Payments for ecosystem services have the potential to promote healthier ecosystems and fairer deals for smallholders. This is all very good, but where will the money for such schemes come from?
Sensible land use is not a utopian dream. Many small farmers and communities support their families through their local livelihoods while coexisting with forests and other natural ecosystems.
Indigenous communities and small farmers in Chiapas, Mexico, have been engaging in improved agroforestry, reforestation and forest management since 1997. In Bolivia, farmers living in mountainous, cloud forests agreed to stop cutting trees down and to restrain their cattle from entering rivers and creeks that provide water for downstream communities.
In south-western Uganda, small-scale farmers integrate tree planting with livelihood activities to improve food security and protect biodiversity, from beetles to elephants. Important efforts are underway in Bangladesh to promote better artisanal fishing strategies to ensure that fish are sustainably harvested. In Costa Rica, private landowners have been actively and successfully involved in conservation and reforestation activities since 1997.
It makes perfect sense: a healthy ecosystem is better equipped to benefit people, especially those who depend on it to support their families. The environmental benefits include cleaner water, more biodiverse habitats and climate regulation, thanks to the carbon the trees stores in their wood. So, why does this seem the exception and not the rule?

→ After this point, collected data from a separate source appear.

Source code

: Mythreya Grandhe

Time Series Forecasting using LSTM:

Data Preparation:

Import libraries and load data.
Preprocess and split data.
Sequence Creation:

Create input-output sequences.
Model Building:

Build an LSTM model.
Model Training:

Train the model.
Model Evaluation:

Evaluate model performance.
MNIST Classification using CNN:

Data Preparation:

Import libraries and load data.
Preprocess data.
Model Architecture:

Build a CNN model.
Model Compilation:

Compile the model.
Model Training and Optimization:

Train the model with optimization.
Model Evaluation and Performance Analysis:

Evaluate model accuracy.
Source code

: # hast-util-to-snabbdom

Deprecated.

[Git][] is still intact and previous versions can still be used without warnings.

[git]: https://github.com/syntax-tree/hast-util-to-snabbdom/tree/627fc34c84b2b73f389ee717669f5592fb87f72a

There are many reasons for this, including patchy land rights, corrupted governments and lack of local knowledge, skills and resources. But for now, I want to focus on the more straightforward issue of money.
Incentives for farmers — what is new?
Farmers in Costa Rica receive US$60 per hectare each year for conserving land. In Bolivia, they receive beehives and apicultural training. In the Amazon, the Bolsa Floresta programme gives cash and other rewards to engage in better land practices.
Incentives for farmers are nothing new — governments around the world use subsidies to such effect. What makes 'payments for ecosystem services' (PES) different is the other end of the equation: the people, governments and business willing to pay because they gain from the changes farmers make to their land use practices. It is their money that makes its way back to the farmers. Strategies for small farmers to defray costs via PES, and bottlenecks to reach funding are what we will be discussing at a forthcoming meeting in Edinburgh.
Tapping into the money
In 2012, the forest carbon markets were valued at US$216 million. Funding for biodiversity and ecosystem services in 2010 is estimated to have been over US$50 billion. Even with reservations and despite volatility there are options for funding if only they can be reached.
Policies boosting private demand for ecosystem services, like carbon-neutral pledges and international agreements on climate change and biodiversity are also slowly creating funding opportunities but most of the action comes from the bottom-up. For example, successful strategies to help smallholder and community projects reach international carbon markets include:
- Accessing creditable standards to increase trust along market chain and reduce boiler room scams. Examples include the Plan Vivo Standard, the Verified Carbon Standard (VCS) or the Climate, Community and Biodiversity Alliance (CCBA) Standard
- Ex-ante crediting, which has been instrumental in getting projects off the ground in poorer countries for the Plan Vivo Standard, adequately backed and buffered to reduce risk of non-compliance
- A stronger focus on the co-benefits of such programmes, to help them fetch better prices in ecosystem-friendly products, through 'responsible' carbon or shade coffee. This includes local narratives to demonstrate how communities benefit.
Other farmers have found local markets more within their reach and their liking. Bolivian farmers living in cloud forest by the Los Negros Watershed and downstream farmers worried about water supply for their crops developed a reciprocal agreement to protect the watershed in 2003, through the Fundación Natura. Since that initial agreement the Foundation has successfully promoted reciprocal agreements for watershed management involving upstream farmers and local municipalities and water utilities in Bolivia and Peru.
National programmes in Costa Rica or Mexico have earmarked revenues from water or fuel taxes to fund their efforts to protect watersheds, biodiversity and lock carbon away in trees to limit climate change. Public/private/donor partnerships and trust funds, like the Sustainable Biodiversity Fund in Costa Rica and the FONAG Fund in Quito Ecuador, are proving to be a popular approach as they allow these programmes to pool resources at different times and scales.
Carefully does it…
The research and practitioner communities are increasingly working together to find practical solutions, for example understanding the trade-offs in terms of people and the environment, or working on simplified monitoring methodologies that reduce transaction costs and increase proportion of payment reaching the communities.
But sustainable funding for smallholders will always be the wobbly leg on the PES negotiation table. While some exciting examples show how finance can be tapped, care needs to be in place. Deals must be fair, with meaningful incentives to farmers for changing their land practices. Up front commitments from farmers need to be backed with longer-term funding. Reassurances on the provision of the ecosystem services along the value chain need to exist but the uncertainty farmers face and the flexibility they need to overcome this – critical for smallholders' livelihoods – must equally be acknowledged.
And above all, local food security cannot be threatened at the expense of cheap deals for poor farmers under the banner of ecosystem services for the society.